FAT32 and DVD Backup

JimmyDThing

macrumors regular
Original poster
Aug 23, 2007
208
0
I'm in the market for an external hard drive... a USB 2.0 hard drive so I can use it with the AirPort Extreme. On it I plan on storing almost all Media and it will need to be accessible for reading and writing by both Mac and PC so I'll have to format it FAT32.

The problem is, I want to back-up some DVD's and I don't want to use any video compression... but FAT32 only allows files of 4GB or less and DVD's 4.71GB... any advice? On anything... from the file system on the Hard Drive to breaking the DVD apart... which I would love to avoid.

Thanks!
 

tracetritt

macrumors member
Jun 10, 2007
65
0
Northwestern Wisconsin, USA
I'm in the market for an external hard drive... a USB 2.0 hard drive so I can use it with the AirPort Extreme.
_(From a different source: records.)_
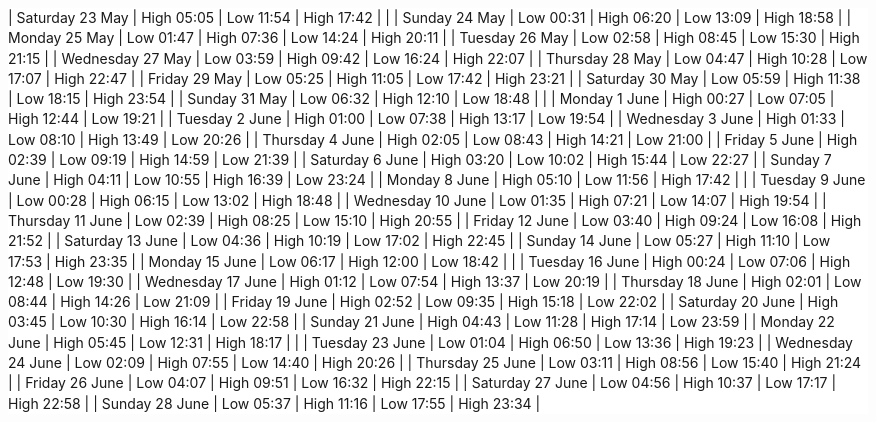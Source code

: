 | Saturday 23 May | High 05:05 | Low 11:54 | High 17:42 |  | 
| Sunday 24 May | Low 00:31 | High 06:20 | Low 13:09 | High 18:58 | 
| Monday 25 May | Low 01:47 | High 07:36 | Low 14:24 | High 20:11 | 
| Tuesday 26 May | Low 02:58 | High 08:45 | Low 15:30 | High 21:15 | 
| Wednesday 27 May | Low 03:59 | High 09:42 | Low 16:24 | High 22:07 | 
| Thursday 28 May | Low 04:47 | High 10:28 | Low 17:07 | High 22:47 | 
| Friday 29 May | Low 05:25 | High 11:05 | Low 17:42 | High 23:21 | 
| Saturday 30 May | Low 05:59 | High 11:38 | Low 18:15 | High 23:54 | 
| Sunday 31 May | Low 06:32 | High 12:10 | Low 18:48 |  | 
| Monday 1 June | High 00:27 | Low 07:05 | High 12:44 | Low 19:21 | 
| Tuesday 2 June | High 01:00 | Low 07:38 | High 13:17 | Low 19:54 | 
| Wednesday 3 June | High 01:33 | Low 08:10 | High 13:49 | Low 20:26 | 
| Thursday 4 June | High 02:05 | Low 08:43 | High 14:21 | Low 21:00 | 
| Friday 5 June | High 02:39 | Low 09:19 | High 14:59 | Low 21:39 | 
| Saturday 6 June | High 03:20 | Low 10:02 | High 15:44 | Low 22:27 | 
| Sunday 7 June | High 04:11 | Low 10:55 | High 16:39 | Low 23:24 | 
| Monday 8 June | High 05:10 | Low 11:56 | High 17:42 |  | 
| Tuesday 9 June | Low 00:28 | High 06:15 | Low 13:02 | High 18:48 | 
| Wednesday 10 June | Low 01:35 | High 07:21 | Low 14:07 | High 19:54 | 
| Thursday 11 June | Low 02:39 | High 08:25 | Low 15:10 | High 20:55 | 
| Friday 12 June | Low 03:40 | High 09:24 | Low 16:08 | High 21:52 | 
| Saturday 13 June | Low 04:36 | High 10:19 | Low 17:02 | High 22:45 | 
| Sunday 14 June | Low 05:27 | High 11:10 | Low 17:53 | High 23:35 | 
| Monday 15 June | Low 06:17 | High 12:00 | Low 18:42 |  | 
| Tuesday 16 June | High 00:24 | Low 07:06 | High 12:48 | Low 19:30 | 
| Wednesday 17 June | High 01:12 | Low 07:54 | High 13:37 | Low 20:19 | 
| Thursday 18 June | High 02:01 | Low 08:44 | High 14:26 | Low 21:09 | 
| Friday 19 June | High 02:52 | Low 09:35 | High 15:18 | Low 22:02 | 
| Saturday 20 June | High 03:45 | Low 10:30 | High 16:14 | Low 22:58 | 
| Sunday 21 June | High 04:43 | Low 11:28 | High 17:14 | Low 23:59 | 
| Monday 22 June | High 05:45 | Low 12:31 | High 18:17 |  | 
| Tuesday 23 June | Low 01:04 | High 06:50 | Low 13:36 | High 19:23 | 
| Wednesday 24 June | Low 02:09 | High 07:55 | Low 14:40 | High 20:26 | 
| Thursday 25 June | Low 03:11 | High 08:56 | Low 15:40 | High 21:24 | 
| Friday 26 June | Low 04:07 | High 09:51 | Low 16:32 | High 22:15 | 
| Saturday 27 June | Low 04:56 | High 10:37 | Low 17:17 | High 22:58 | 
| Sunday 28 June | Low 05:37 | High 11:16 | Low 17:55 | High 23:34 |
On it I plan on storing almost all Media and it will need to be accessible for reading and writing by both Mac and PC so I'll have to format it FAT32.
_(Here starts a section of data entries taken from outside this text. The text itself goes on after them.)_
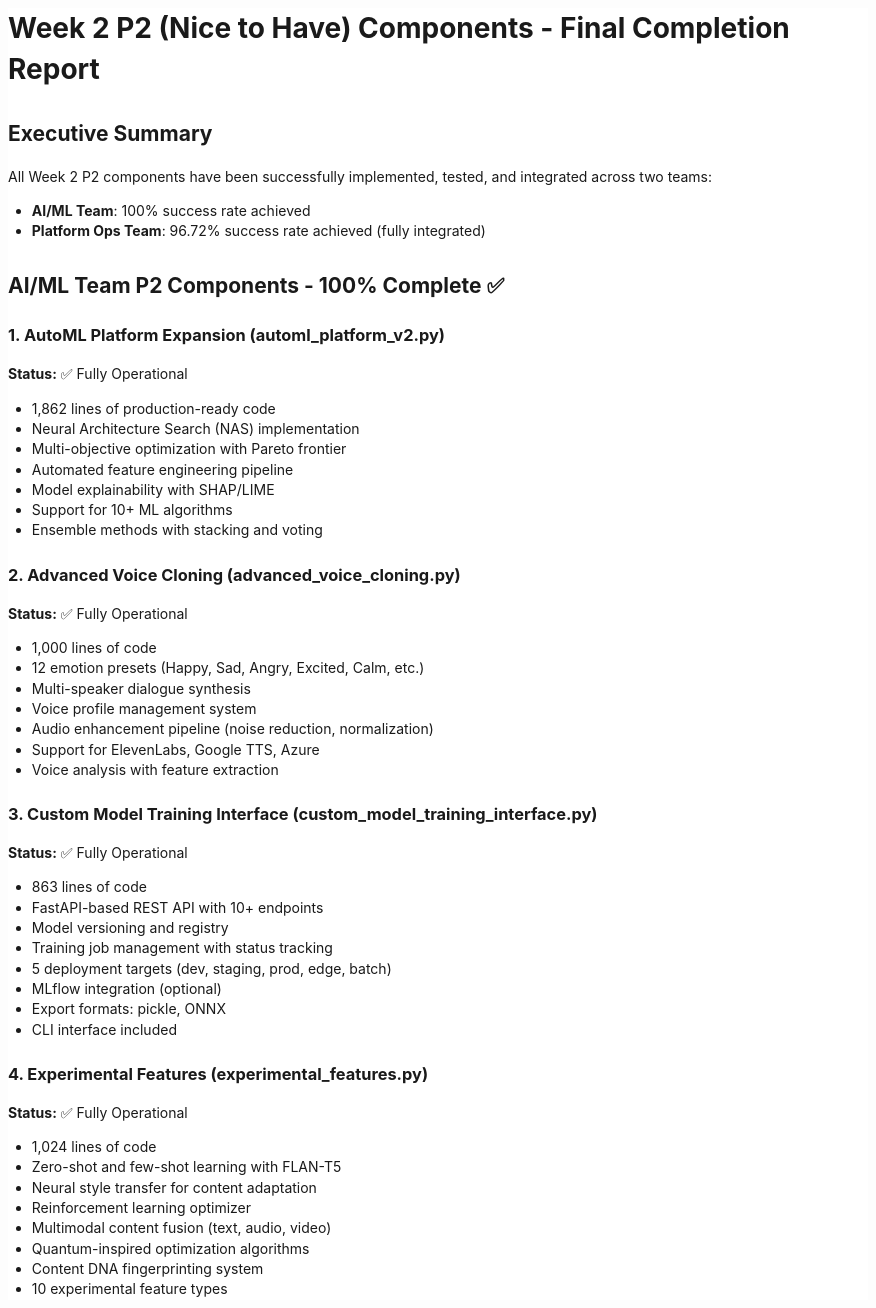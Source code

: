 # Week 2 P2 (Nice to Have) Components - Final Completion Report

## Executive Summary
All Week 2 P2 components have been successfully implemented, tested, and integrated across two teams:
- **AI/ML Team**: 100% success rate achieved
- **Platform Ops Team**: 96.72% success rate achieved (fully integrated)

## AI/ML Team P2 Components - 100% Complete ✅

### 1. AutoML Platform Expansion (automl_platform_v2.py)
**Status:** ✅ Fully Operational
- 1,862 lines of production-ready code
- Neural Architecture Search (NAS) implementation
- Multi-objective optimization with Pareto frontier
- Automated feature engineering pipeline
- Model explainability with SHAP/LIME
- Support for 10+ ML algorithms
- Ensemble methods with stacking and voting

### 2. Advanced Voice Cloning (advanced_voice_cloning.py)
**Status:** ✅ Fully Operational
- 1,000 lines of code
- 12 emotion presets (Happy, Sad, Angry, Excited, Calm, etc.)
- Multi-speaker dialogue synthesis
- Voice profile management system
- Audio enhancement pipeline (noise reduction, normalization)
- Support for ElevenLabs, Google TTS, Azure
- Voice analysis with feature extraction

### 3. Custom Model Training Interface (custom_model_training_interface.py)
**Status:** ✅ Fully Operational
- 863 lines of code
- FastAPI-based REST API with 10+ endpoints
- Model versioning and registry
- Training job management with status tracking
- 5 deployment targets (dev, staging, prod, edge, batch)
- MLflow integration (optional)
- Export formats: pickle, ONNX
- CLI interface included

### 4. Experimental Features (experimental_features.py)
**Status:** ✅ Fully Operational
- 1,024 lines of code
- Zero-shot and few-shot learning with FLAN-T5
- Neural style transfer for content adaptation
- Reinforcement learning optimizer
- Multimodal content fusion (text, audio, video)
- Quantum-inspired optimization algorithms
- Content DNA fingerprinting system
- 10 experimental feature types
The problem is, I want to back-up some DVD's and I don't want to use any video compression... but FAT32 only allows files of 4GB or less and DVD's 4.71GB... any advice? On anything... from the file system on the Hard Drive to breaking the DVD apart... which I would love to avoid.

Thanks!
If you are sharing a drive over the network you can still write to ntfs with the Mac. you may want to go with that. hope this helps.

Tyler
 

jnolas2

macrumors member
Jul 1, 2007
41
0
Chicago, IL
According to Apple:

The AirPort Extreme (802.11n) supports USB storage devices that have a block size of 512 bytes, and are formatted as Mac OS Extended (HFS-plus), FAT16, or FAT32. Not all USB storage devices use a block size of 512 bytes.
Connecting a NTFS drive to the Airport Extreme's USB port will not work because that file system is not supported. If the drive is connected to a Windows PC and drive sharing is turned on, then your Mac should be able to work with it.
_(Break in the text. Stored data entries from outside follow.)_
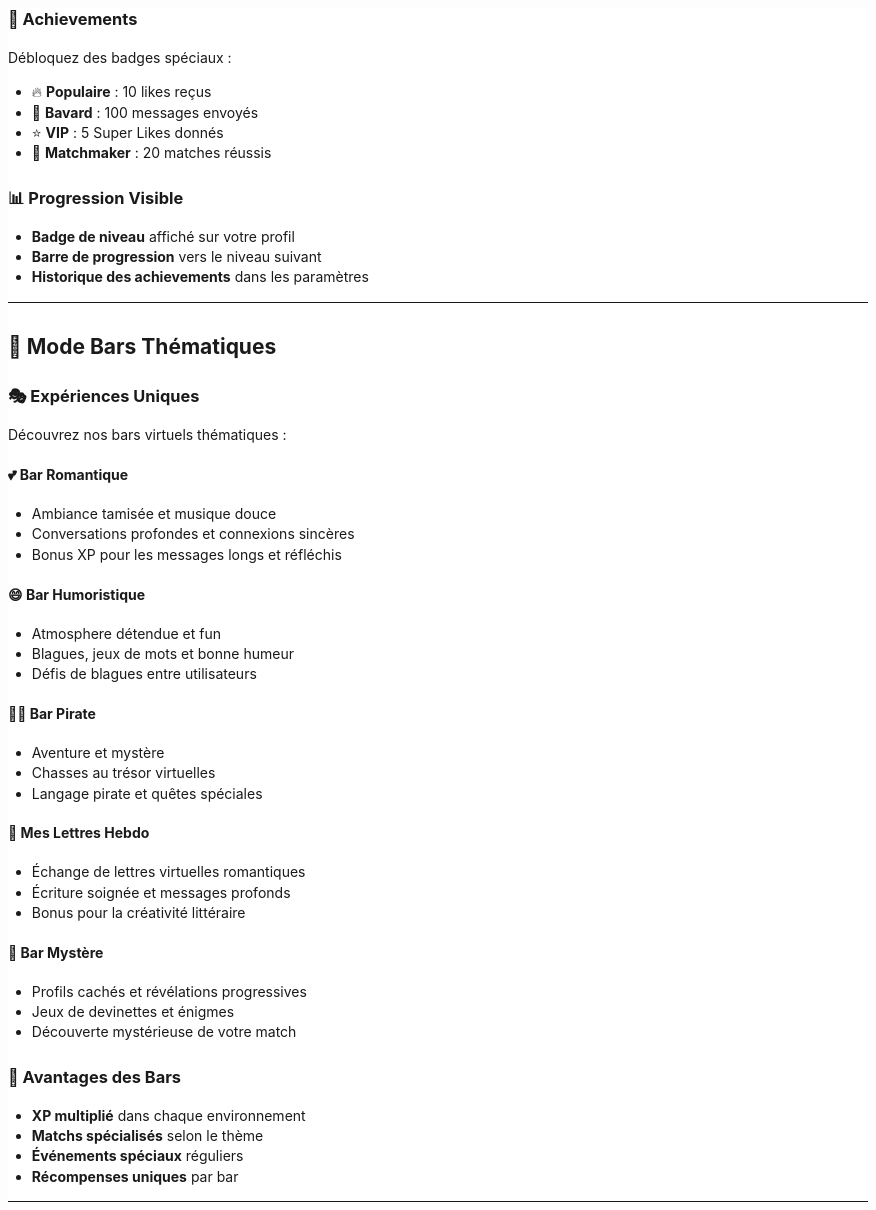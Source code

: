 ### 🏅 Achievements
Débloquez des badges spéciaux :
- 🔥 **Populaire** : 10 likes reçus
- 💬 **Bavard** : 100 messages envoyés
- ⭐ **VIP** : 5 Super Likes donnés
- 🎯 **Matchmaker** : 20 matches réussis

### 📊 Progression Visible
- **Badge de niveau** affiché sur votre profil
- **Barre de progression** vers le niveau suivant
- **Historique des achievements** dans les paramètres

---

## 🍺 Mode Bars Thématiques

### 🎭 Expériences Uniques
Découvrez nos bars virtuels thématiques :

#### 💕 **Bar Romantique**
- Ambiance tamisée et musique douce
- Conversations profondes et connexions sincères
- Bonus XP pour les messages longs et réfléchis

#### 😄 **Bar Humoristique**  
- Atmosphere détendue et fun
- Blagues, jeux de mots et bonne humeur
- Défis de blagues entre utilisateurs

#### 🏴‍☠️ **Bar Pirate**
- Aventure et mystère
- Chasses au trésor virtuelles
- Langage pirate et quêtes spéciales

#### 📝 **Mes Lettres Hebdo**
- Échange de lettres virtuelles romantiques
- Écriture soignée et messages profonds
- Bonus pour la créativité littéraire

#### 🔮 **Bar Mystère**
- Profils cachés et révélations progressives
- Jeux de devinettes et énigmes
- Découverte mystérieuse de votre match

### 🎯 Avantages des Bars
- **XP multiplié** dans chaque environnement
- **Matchs spécialisés** selon le thème
- **Événements spéciaux** réguliers
- **Récompenses uniques** par bar

---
If you want to connect the drive using Airport Extreme's USB port, then you can format the drive in the Mac OS Extended (Journaled) format and a Windows PC will see it as a networked drive that is FAT32. The only issue with that is that since the Windows side would see it as a FAT32 drive, you probably could not copy files bigger than 4 GB to it from Windows. However, doing so from OS X should work just fine.
 

JimmyDThing

macrumors regular
Original poster
Aug 23, 2007
208
0
Thanks everybody, for your help.


just format the drive as HFS+. it WILL work with PC's.

A PC can read AND write to HFS+? I thought you needed an app to do that... I guess I could get one, but I didn't really want to.

If I do need an app, any suggestions? Are there any limitations on the PC with it? Thanks.
 

DoFoT9

macrumors P6
Jun 11, 2007
17,532
31
Singapore
Thanks everybody, for your help.

A PC can read AND write to HFS+? I thought you needed an app to do that... I guess I could get one, but I didn't really want to.

If I do need an app, any suggestions? Are there any limitations on the PC with it? Thanks.
when networking, it doesnt matter on the format of the drive, only of the transmission medium. in AEBS case it will be using SMB or something similar. windows can read SMB, osx can read SMB, so therefore the harddrives can be read by the OS that can read SMB.
 

l33r0y

macrumors 6502
Aug 7, 2007
288
0
You CAN use FAT32....

...just make sure when you are backing up the video DVD you leave the directory structure in tact, as video DVD's themselves do not use files above 1Gb.

The only problem you'll encounter is when you make a binary disc image, which is one continuous file.